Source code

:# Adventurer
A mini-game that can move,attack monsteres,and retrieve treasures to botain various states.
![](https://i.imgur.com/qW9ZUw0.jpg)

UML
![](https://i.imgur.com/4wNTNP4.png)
● ● ● ●
### [Task requirements]
Copy the records above, keeping every word the same.

### [Exercise output]
Source code

:# Adventurer
A mini-game that can move,attack monsteres,and retrieve treasures to botain various states.
![](https://i.imgur.com/qW9ZUw0.jpg)

UML
![](https://i.imgur.com/4wNTNP4.png)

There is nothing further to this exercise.